Assignment = Among the entries below, copy every line that carries the word "center".

+++ Entries shown

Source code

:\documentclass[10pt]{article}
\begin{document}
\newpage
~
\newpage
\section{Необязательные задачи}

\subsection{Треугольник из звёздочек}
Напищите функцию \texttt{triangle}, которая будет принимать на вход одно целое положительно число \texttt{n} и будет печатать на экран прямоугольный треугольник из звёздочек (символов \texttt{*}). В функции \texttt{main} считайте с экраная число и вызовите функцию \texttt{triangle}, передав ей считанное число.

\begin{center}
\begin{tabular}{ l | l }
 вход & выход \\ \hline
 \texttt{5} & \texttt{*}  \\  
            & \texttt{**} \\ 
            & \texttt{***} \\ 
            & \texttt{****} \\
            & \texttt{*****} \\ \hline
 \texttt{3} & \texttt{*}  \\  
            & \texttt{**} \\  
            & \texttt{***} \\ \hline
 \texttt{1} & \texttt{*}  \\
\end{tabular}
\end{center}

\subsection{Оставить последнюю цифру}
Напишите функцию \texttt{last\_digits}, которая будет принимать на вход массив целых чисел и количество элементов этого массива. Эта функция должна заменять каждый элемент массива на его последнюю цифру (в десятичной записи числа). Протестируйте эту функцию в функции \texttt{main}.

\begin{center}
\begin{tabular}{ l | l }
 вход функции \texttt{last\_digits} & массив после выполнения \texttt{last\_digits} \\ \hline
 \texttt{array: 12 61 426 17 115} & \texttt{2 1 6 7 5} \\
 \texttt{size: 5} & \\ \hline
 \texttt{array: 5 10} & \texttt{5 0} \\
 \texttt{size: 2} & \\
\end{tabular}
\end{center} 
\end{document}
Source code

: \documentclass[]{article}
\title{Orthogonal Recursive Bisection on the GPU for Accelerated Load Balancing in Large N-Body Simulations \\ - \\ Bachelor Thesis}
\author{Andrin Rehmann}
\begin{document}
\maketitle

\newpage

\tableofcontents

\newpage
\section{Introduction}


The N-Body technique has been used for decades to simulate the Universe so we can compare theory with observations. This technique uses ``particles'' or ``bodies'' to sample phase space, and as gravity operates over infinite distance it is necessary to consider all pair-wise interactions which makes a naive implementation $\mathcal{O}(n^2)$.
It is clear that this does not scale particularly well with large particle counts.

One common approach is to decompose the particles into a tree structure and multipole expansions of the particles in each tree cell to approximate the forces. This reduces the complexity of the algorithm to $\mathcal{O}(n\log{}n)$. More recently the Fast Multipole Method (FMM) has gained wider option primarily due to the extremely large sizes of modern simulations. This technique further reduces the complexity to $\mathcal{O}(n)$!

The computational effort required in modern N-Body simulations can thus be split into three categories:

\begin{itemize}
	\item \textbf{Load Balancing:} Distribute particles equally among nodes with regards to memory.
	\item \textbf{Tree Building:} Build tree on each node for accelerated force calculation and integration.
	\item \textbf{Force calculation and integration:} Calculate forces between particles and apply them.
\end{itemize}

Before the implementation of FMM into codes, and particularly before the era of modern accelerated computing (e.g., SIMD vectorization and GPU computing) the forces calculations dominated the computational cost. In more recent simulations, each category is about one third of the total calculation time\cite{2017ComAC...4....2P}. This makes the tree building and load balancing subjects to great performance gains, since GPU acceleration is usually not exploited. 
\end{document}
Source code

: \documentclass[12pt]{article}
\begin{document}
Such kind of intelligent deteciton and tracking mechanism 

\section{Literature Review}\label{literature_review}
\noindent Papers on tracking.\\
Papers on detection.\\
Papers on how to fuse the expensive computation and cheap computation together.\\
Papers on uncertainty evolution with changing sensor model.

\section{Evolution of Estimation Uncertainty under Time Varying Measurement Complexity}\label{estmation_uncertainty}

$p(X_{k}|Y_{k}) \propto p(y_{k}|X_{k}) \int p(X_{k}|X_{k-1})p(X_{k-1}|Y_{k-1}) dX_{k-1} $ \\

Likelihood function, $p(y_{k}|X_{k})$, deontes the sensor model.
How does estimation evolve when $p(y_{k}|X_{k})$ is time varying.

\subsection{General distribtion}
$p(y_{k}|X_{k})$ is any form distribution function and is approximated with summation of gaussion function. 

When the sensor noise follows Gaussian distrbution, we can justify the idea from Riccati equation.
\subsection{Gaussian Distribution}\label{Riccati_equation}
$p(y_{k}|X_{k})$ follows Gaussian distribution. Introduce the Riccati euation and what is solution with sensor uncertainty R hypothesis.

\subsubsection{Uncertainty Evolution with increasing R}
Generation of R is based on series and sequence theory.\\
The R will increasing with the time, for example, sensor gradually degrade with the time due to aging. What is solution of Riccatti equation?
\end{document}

++++++

Exercise result =
\begin{center}
\end{center}
\begin{center}
\end{center} 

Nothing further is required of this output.